DataWarrior User Manual

General Concepts


DataWarrior is an interactive, chemistry-aware multi-purpose data visualization and analysis program. It works on any kind of tabular data assuming rows to contain objects or cases and columns to contain associated properties and values. DataWarrior provides interactive views to visualize data, to discover correlations and to extract hidden knowledge from large data sets. Data filters allow focusing on specific data subsets in a dynamic way. Chemical intelligence is woven into the program to work with chemical structures as easily as with numerical values. Data can be filtered on structural motives, views are chemistry aware, molecule properties can be predicted from chemical structures, and specialized cheminformatics methods explore the relationship between chemical structure and measured properties. DataWarrior supports multiple files types and allows merging data from files with data from the clipboard or from databases. DataWarrior is freely available for Linux, Macintosh and Windows and its complete source code is accessible under the GNU Public License.
This section explains general concepts and explains important keywords.


Main View Area and Detail Area

The Main View Area shows one or multiple Main Views, everyone displaying data rows either as data table, in a 2- or 3-dimensional interactive chart, or in another type of view. Typically, multiple Main Views show the same (sub-)set of data, but display the data different ways. Multiple Main Views can coexist either stacked on top of each other or side by side.

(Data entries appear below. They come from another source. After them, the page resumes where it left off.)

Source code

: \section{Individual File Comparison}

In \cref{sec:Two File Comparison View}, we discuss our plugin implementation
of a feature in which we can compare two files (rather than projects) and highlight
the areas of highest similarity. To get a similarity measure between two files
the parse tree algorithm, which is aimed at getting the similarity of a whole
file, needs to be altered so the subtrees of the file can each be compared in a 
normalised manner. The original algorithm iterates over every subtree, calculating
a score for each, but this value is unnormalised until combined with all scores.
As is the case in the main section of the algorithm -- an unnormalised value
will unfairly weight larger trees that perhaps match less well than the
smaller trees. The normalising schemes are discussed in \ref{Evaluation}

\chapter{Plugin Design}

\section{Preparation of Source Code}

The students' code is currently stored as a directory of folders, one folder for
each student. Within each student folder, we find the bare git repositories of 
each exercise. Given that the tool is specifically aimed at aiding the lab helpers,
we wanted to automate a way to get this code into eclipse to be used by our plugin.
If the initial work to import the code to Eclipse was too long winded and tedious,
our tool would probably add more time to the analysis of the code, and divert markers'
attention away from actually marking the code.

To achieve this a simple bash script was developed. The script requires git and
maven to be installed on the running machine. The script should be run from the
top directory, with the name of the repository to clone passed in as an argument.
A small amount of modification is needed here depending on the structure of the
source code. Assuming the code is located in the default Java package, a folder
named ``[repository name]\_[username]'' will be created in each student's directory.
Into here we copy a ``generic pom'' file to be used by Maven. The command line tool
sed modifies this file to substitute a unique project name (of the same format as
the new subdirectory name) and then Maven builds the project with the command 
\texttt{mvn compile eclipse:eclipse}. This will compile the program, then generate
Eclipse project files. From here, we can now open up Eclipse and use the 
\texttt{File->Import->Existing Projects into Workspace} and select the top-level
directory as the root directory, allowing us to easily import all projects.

Typical DataWarrior window with relevant areas shown in distinct colors.

The + button on any Main View's title area allows to create a new Main View or to create a high resultion picture of the view. Other buttons let you configure, maximize, or close the view. Main Views can be moved to another position by dragging their header area onto the center or any edge of another view.

While Main Views show many rows at a time, the Detail Area aims to display all information of one particular row. When moving the mouse within a Main View, then the Detail Area is constantly updated to reveal the details of the row or marker underneath the mouse pointer.


Table View

The Table View serves as a direct window to the data contained in a DataWarrior file. Through it rows can be sorted, data can be modified, and display options for individual columns can be changed. The Table View cannot be removed nor can there be a second Table View. Columns may contain and display non-alpha-numerical content like molecules or reactions. The visible column order may be changed. Columns can be added, grouped, hidden, or removed. A column specific popup menu is accessible with a right mouse click on the respective column header. More...


2D-View

This view visualizes table data in a 2-dimensional chart, e.g. as a scatter plot, bar or pie chart, or box plot. The view type and other view related properties can be chosen from the popup menu that opens when the title area's wrench button is clicked. Colors, marker shapes and sizes, connection lines, labels, font sizes, are customizable. The xy button lets you assign columns to axes and axis-wise zoom into the data.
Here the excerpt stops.